## Exercise material:
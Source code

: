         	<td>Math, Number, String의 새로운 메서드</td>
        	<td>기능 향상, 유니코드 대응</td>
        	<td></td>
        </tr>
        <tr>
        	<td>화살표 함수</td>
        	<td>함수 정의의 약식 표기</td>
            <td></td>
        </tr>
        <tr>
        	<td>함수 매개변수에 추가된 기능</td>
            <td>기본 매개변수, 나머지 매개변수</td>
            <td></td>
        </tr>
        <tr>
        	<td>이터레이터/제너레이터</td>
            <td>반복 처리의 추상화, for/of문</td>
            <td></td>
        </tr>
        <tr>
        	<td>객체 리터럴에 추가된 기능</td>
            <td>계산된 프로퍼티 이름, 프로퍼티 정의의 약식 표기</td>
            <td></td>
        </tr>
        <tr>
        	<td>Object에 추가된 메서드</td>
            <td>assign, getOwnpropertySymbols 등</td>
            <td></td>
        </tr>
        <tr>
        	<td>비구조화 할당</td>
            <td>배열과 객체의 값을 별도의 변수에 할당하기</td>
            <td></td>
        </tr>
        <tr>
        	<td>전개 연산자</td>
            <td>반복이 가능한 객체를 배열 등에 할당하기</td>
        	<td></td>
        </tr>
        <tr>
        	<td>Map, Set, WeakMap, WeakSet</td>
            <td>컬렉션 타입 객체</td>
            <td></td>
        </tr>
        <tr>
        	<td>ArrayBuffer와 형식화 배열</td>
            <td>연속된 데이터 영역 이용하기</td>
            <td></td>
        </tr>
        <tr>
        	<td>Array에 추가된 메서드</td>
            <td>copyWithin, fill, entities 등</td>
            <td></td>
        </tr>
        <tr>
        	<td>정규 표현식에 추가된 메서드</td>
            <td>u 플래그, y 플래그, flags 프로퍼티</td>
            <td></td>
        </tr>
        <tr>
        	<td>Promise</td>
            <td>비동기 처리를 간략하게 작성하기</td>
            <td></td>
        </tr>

## Required action:
Output nothing but the lines from the one containing "<td>정규 표현식에 추가된 메서드</td>" through the last line of the data, exactly as they stand.

## Solution:
        	<td>정규 표현식에 추가된 메서드</td>
            <td>u 플래그, y 플래그, flags 프로퍼티</td>
            <td></td>
        </tr>
        <tr>
        	<td>Promise</td>
            <td>비동기 처리를 간략하게 작성하기</td>
            <td></td>
        </tr>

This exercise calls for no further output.